Whatever the records say, give every one of them again exactly.

#### SUPPLIED MATERIAL

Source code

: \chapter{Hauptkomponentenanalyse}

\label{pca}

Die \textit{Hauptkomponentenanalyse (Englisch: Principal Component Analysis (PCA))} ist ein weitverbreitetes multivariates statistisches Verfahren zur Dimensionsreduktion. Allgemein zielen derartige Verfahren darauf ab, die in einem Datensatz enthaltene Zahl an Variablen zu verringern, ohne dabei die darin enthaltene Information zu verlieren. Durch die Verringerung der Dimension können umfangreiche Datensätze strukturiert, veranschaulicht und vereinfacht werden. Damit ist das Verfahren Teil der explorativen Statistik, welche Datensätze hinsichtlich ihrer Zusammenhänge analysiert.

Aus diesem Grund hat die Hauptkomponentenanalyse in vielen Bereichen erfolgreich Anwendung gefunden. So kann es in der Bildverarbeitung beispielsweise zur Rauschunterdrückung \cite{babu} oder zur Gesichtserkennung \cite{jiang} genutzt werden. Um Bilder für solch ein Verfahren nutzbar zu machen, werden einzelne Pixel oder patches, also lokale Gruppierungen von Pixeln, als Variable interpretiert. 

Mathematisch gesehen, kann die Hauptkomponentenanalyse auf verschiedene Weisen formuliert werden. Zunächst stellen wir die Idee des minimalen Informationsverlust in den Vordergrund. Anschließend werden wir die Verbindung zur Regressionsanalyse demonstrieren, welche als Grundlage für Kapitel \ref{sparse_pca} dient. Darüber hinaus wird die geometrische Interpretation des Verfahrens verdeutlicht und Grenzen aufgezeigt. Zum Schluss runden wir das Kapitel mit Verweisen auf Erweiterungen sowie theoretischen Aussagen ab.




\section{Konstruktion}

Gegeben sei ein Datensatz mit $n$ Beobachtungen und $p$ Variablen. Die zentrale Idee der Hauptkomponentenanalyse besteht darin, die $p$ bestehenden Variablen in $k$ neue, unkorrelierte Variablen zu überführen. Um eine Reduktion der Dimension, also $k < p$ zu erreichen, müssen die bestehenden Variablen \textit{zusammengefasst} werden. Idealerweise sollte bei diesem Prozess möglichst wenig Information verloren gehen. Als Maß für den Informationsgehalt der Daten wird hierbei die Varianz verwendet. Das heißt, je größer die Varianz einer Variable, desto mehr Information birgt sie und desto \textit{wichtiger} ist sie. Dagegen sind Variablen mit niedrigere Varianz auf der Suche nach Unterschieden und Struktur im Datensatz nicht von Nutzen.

########

### ANSWER
Source code

: \chapter{Hauptkomponentenanalyse}

\label{pca}

Die \textit{Hauptkomponentenanalyse (Englisch: Principal Component Analysis (PCA))} ist ein weitverbreitetes multivariates statistisches Verfahren zur Dimensionsreduktion. Allgemein zielen derartige Verfahren darauf ab, die in einem Datensatz enthaltene Zahl an Variablen zu verringern, ohne dabei die darin enthaltene Information zu verlieren. Durch die Verringerung der Dimension können umfangreiche Datensätze strukturiert, veranschaulicht und vereinfacht werden. Damit ist das Verfahren Teil der explorativen Statistik, welche Datensätze hinsichtlich ihrer Zusammenhänge analysiert.

Aus diesem Grund hat die Hauptkomponentenanalyse in vielen Bereichen erfolgreich Anwendung gefunden. So kann es in der Bildverarbeitung beispielsweise zur Rauschunterdrückung \cite{babu} oder zur Gesichtserkennung \cite{jiang} genutzt werden. Um Bilder für solch ein Verfahren nutzbar zu machen, werden einzelne Pixel oder patches, also lokale Gruppierungen von Pixeln, als Variable interpretiert. 

Mathematisch gesehen, kann die Hauptkomponentenanalyse auf verschiedene Weisen formuliert werden. Zunächst stellen wir die Idee des minimalen Informationsverlust in den Vordergrund. Anschließend werden wir die Verbindung zur Regressionsanalyse demonstrieren, welche als Grundlage für Kapitel \ref{sparse_pca} dient. Darüber hinaus wird die geometrische Interpretation des Verfahrens verdeutlicht und Grenzen aufgezeigt. Zum Schluss runden wir das Kapitel mit Verweisen auf Erweiterungen sowie theoretischen Aussagen ab.




\section{Konstruktion}

Gegeben sei ein Datensatz mit $n$ Beobachtungen und $p$ Variablen. Die zentrale Idee der Hauptkomponentenanalyse besteht darin, die $p$ bestehenden Variablen in $k$ neue, unkorrelierte Variablen zu überführen. Um eine Reduktion der Dimension, also $k < p$ zu erreichen, müssen die bestehenden Variablen \textit{zusammengefasst} werden. Idealerweise sollte bei diesem Prozess möglichst wenig Information verloren gehen. Als Maß für den Informationsgehalt der Daten wird hierbei die Varianz verwendet. Das heißt, je größer die Varianz einer Variable, desto mehr Information birgt sie und desto \textit{wichtiger} ist sie. Dagegen sind Variablen mit niedrigere Varianz auf der Suche nach Unterschieden und Struktur im Datensatz nicht von Nutzen.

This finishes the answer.